Data Modeling: SQLite + Python - Part 3

This is a continuation of Sqlite in memory data structures used for general problem solving. As this is a continuation I am going to skip over some of the background details on why to use in memory sqlite and how to create and get to the harder problem that this solves elegantly.

Introduction

In Australian Football playoff teams are determined by wins and tiebreaker condition of match competitiveness. Match competitiveness is calculated by the formula of 100 * (points scored / points allowed) For example a win counts as 4 points, a tie 2 points and a loss 0 points. If multiple teams have the same match points then teams are ranked by the tiebreaker condition listed above.

Say two teams Team A, Team B with identical match points of 6 but one Team A has scored 100 points and allowed 50 in those matches while Team B scored 100 and allowed 99. In this situation the quality of Team A matches have been more in their favor than Team B by nature of scoring more points than allowing. This could happen as Team B luckily won or tied a match that there were losing up to a point whereas Team A won convincingly.

All teams will play each other with 1 team marked as home and the other as away. Therefore if you have 4 teams they will all play 6 (3 as home and 3 as away) matches to play against every other team in this format.

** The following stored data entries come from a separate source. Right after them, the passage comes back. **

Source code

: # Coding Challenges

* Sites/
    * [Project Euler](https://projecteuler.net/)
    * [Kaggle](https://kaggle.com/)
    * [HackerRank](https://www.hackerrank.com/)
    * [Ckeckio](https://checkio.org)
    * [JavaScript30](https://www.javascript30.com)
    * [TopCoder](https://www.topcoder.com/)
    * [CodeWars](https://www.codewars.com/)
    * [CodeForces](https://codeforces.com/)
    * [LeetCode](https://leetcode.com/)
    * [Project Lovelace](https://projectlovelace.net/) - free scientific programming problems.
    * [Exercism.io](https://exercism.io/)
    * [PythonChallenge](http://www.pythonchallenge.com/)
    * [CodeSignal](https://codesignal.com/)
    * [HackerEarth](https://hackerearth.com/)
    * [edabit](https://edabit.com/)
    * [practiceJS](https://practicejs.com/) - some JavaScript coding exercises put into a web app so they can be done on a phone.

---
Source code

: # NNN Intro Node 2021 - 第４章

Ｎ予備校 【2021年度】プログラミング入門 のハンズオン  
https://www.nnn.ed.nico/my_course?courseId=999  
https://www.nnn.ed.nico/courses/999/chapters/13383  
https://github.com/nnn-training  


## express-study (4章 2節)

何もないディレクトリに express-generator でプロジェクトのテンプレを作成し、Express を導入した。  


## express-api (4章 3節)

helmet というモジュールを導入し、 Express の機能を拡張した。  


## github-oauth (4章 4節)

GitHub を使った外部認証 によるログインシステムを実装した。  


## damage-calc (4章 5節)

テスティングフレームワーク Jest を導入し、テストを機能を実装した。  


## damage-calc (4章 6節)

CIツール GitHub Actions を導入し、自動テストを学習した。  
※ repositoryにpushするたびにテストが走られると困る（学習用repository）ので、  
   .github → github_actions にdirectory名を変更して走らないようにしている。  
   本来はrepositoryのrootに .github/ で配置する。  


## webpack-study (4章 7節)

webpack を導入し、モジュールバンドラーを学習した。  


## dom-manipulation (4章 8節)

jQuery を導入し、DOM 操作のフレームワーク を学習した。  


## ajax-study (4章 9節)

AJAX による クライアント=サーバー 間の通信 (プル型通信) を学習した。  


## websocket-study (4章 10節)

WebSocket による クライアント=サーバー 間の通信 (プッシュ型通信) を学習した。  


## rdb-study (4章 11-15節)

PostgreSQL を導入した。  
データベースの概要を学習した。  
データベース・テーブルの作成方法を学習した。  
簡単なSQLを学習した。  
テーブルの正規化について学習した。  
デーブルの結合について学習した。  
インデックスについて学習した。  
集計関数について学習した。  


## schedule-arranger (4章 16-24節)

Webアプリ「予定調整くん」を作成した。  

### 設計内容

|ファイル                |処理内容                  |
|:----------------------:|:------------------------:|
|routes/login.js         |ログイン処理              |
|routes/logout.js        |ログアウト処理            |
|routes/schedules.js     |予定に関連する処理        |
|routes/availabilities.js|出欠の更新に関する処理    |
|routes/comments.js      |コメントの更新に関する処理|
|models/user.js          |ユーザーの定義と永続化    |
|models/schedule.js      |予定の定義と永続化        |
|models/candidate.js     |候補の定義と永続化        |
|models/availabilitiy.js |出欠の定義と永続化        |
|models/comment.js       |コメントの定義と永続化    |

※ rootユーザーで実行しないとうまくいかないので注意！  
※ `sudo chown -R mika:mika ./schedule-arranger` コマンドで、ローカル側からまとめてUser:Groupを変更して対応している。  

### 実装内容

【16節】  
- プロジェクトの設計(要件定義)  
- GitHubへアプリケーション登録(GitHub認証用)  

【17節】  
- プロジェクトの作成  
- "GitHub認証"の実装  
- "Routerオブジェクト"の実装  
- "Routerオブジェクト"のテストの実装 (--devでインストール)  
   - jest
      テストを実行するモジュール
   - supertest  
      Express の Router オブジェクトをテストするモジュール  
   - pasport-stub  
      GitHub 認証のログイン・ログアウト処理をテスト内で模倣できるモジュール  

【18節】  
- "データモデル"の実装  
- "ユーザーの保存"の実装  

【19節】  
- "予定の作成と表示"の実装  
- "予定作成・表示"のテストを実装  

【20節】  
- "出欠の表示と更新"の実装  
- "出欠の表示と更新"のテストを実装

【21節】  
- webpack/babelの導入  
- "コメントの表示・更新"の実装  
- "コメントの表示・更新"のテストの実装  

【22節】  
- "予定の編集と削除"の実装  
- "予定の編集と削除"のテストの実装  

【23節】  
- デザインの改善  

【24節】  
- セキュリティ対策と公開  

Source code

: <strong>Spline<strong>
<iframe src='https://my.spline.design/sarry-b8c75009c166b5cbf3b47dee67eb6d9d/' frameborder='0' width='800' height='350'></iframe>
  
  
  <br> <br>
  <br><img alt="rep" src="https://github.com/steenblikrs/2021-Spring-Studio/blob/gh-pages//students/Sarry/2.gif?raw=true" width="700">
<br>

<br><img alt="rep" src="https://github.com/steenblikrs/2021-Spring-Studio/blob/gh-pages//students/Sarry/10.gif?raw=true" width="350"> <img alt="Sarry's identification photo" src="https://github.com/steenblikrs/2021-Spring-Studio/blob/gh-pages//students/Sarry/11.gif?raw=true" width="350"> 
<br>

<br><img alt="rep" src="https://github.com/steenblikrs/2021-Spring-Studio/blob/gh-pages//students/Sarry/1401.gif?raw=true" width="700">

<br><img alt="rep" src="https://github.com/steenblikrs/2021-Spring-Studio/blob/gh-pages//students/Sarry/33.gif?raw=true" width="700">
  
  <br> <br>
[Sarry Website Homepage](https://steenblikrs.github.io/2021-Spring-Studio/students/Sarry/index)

At the end of the season you could have a scenario like below. In this case the top 2 teams are advancing to the playoffs which requires no tiebreaker East Coast, Swans advance

team_name opponent_name score_for score_against home_result away_result
east coast essendon 102 42 east coast - win essendon - loss
east coast swans 112 81 east coast - win swans - loss
east coast tigers 81 36 east coast - win tigers - loss
essendon east coast 37 55 essendon - loss east coast - win
essendon swans 44 50 essendon - loss swans - win
essendon tigers 111 88 essendon - win tigers - loss
swans east coast 38 64 swans - loss east coast - win
swans essendon 72 39 swans - win essendon - loss
swans tigers 57 53 swans - win tigers - loss
tigers east coast 37 73 tigers - loss east coast - win
tigers essendon 46 65 tigers - loss essendon - win
tigers swans 95 62 tigers - win swans - loss

However if you take the match listed "d:b" Which is Tigers:East Coast and change the score from "37:73" from a East Coast win to a Tigers win instead of say "74:73" and you take the top 3 teams then it would go to a tiebreaker between Essendon, Tigers with Tigers advancing by having a higher competitiveness score

team_name point_scored points_allowed total_points
east coast 487 308 20
swans 360 407 12
tigers 392 449 8
essendon 338 413 8

338/413 = 81.84 to 392/449 = 87.30 for the Tigers

Again the data is presented as a series of string data that is broken apart into the following.

Team Identifiers

A = ["a:Essendon", "b:East Coast", "c:Swans", "d:Tigers"]

Match Opponents

B = ["a:b", "a:c", "a:d", "b:a", "b:c", "b:d", "c:a", "c:b", "c:d", "d:a", "d:b", "d:c"]

Match Scores

C = ["37:55", "44:50", "111:88", "102:42", "112:81", "81:36", "72:39", "38:64", "57:53", "46:65", "37:73", "95:62"]

Sqlite Database Plan

There is a need to create a table that holds the MatchDetail from the perspective of one team

From the above table I can calculate a running sum of the scored points for/against in each match as the first team listed and as opponent along with capturing the win score as the field points.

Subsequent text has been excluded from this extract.